Political Correctness

As I've implied or stated outright several times during this discussion, the same "free market" has ensured that people with a leftist viewpoint are shut out of mainstream editorial pages and publications, too.

What does this say to you about the efficacy of that market...or are you going to stick with the idea that one side should be heard from not the other?
 
But, to expand on your point about markets and mobs…The Atlantic is not the US government. They are under no obligation to be fair and equitable, beyond their legal obligations in hiring, etc. What if the "Twitter mob" represents enough of their base of subscribers or clickers to change their mind about an editorial decision? Whether you feel like that's cosmically right or wrong--or whether or not I do--how are you going to deny that it is an exercise in market economics?
 
But, to expand on your point about markets and mobs…The Atlantic is not the US government. They are under no obligation to be fair and equitable, beyond their legal obligations in hiring, etc. What if the "Twitter mob" represents enough of their base of subscribers or clickers to change their mind about an editorial decision? Whether you feel like that's cosmically right or wrong--or whether or not I do--how are you going to deny that it is an exercise in market economics?

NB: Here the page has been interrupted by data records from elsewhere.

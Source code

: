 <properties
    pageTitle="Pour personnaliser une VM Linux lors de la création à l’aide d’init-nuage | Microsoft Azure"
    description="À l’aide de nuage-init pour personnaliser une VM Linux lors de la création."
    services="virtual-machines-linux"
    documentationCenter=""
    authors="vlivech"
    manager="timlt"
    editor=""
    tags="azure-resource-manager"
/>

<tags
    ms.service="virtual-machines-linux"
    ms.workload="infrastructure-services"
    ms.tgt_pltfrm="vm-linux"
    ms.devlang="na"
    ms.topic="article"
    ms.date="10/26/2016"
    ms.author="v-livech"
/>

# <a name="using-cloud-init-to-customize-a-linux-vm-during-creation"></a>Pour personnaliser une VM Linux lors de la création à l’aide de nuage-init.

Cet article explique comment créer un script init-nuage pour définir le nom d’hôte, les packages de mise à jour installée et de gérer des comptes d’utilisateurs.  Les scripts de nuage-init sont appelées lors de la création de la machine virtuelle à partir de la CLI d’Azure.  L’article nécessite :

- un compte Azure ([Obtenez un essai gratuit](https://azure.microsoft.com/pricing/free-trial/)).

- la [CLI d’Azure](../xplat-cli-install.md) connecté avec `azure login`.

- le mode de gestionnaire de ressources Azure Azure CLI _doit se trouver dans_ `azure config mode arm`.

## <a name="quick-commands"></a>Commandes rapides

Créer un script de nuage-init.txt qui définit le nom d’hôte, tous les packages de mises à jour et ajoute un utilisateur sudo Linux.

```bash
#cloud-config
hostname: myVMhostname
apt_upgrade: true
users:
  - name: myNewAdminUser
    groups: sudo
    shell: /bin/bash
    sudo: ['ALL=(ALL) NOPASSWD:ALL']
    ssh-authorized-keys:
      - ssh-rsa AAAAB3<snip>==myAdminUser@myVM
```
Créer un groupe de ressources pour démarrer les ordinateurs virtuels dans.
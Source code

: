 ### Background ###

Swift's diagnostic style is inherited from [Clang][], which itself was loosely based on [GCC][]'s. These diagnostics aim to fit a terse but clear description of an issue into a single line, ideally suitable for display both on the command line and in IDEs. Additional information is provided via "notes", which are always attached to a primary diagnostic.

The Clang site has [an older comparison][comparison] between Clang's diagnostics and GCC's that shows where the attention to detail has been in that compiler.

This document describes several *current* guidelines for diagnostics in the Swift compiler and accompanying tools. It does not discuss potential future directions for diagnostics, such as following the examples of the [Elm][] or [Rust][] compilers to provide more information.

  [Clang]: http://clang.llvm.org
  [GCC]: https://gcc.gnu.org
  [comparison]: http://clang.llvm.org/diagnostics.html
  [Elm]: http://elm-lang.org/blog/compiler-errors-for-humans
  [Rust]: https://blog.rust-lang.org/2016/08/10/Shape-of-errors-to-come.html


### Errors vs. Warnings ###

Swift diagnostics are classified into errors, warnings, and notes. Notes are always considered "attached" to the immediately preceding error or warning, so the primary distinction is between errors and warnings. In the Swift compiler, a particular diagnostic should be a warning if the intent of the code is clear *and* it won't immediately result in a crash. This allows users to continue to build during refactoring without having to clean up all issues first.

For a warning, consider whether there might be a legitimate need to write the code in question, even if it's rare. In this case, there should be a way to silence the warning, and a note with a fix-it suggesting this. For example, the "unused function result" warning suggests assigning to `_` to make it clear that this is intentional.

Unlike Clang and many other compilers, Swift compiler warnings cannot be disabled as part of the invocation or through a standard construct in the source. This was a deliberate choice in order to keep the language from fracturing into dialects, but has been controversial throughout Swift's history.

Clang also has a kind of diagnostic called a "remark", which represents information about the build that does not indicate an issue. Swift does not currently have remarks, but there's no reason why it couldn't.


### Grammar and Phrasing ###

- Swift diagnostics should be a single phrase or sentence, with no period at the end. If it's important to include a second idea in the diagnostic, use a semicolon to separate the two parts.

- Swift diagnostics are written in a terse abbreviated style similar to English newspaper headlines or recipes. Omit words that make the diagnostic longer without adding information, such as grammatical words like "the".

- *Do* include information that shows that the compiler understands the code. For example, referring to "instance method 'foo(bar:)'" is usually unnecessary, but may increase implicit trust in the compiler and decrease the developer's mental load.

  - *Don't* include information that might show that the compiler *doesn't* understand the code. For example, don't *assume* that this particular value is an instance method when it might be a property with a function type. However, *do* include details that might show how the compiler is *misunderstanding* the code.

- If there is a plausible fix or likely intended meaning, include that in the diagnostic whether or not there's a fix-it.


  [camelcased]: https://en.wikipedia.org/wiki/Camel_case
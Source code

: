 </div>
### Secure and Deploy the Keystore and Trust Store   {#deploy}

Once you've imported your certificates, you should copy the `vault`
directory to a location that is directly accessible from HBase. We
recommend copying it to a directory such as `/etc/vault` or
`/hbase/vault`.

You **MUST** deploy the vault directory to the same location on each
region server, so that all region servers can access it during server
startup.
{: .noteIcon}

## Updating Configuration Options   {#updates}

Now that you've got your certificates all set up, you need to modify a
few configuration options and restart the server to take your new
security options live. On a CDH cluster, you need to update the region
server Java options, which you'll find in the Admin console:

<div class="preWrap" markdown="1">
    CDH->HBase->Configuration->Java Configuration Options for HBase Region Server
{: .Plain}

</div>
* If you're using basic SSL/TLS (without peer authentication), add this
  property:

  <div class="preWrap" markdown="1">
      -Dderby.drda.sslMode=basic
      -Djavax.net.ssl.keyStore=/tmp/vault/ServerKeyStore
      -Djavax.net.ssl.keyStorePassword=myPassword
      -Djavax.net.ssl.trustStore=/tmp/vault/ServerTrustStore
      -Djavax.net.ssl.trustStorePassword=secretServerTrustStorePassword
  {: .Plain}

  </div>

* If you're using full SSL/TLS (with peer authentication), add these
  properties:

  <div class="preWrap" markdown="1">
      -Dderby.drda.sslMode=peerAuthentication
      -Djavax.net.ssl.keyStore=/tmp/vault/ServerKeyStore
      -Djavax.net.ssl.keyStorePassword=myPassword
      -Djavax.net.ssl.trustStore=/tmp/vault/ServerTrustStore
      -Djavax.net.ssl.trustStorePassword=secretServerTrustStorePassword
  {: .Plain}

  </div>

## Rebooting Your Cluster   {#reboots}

I'm not denying that. You read what you want to see
 
The end game of capitalism is the free exchange of goods and services between consenting parties.

Those are the conditions under which capitalism argues it needs to operate, or operates best; but that is not the "end game". The "end game" is the accumulation of capital; and the reality is that holders of capital are best positioned to accumulate capital, which in turn means that, under capitalism, capital tends to be consolidated to the holders of capital (and thus power to the powers-that-be).

This isn't even a moral claim—we can debate whether those conditions and that "end game" are good or bad, right or wrong; whether it tends to net benefit society, or net impoverish—it's just the basic definitions and contours of capitalism. Parties are motivated to seek profit (in the form of capital); you believe that such motivation places parties on an even playing-field (when "free exchange" is maximally free), maximizes personal liberty (through "consent", in the form of property rights and actions), and best produces new technologies and innovations. That's fine—that's your position. But it doesn't alter the fact that the "end game" of capitalism is not "free exchange of goods and services between consenting parties", but the accumulation of capital thereby.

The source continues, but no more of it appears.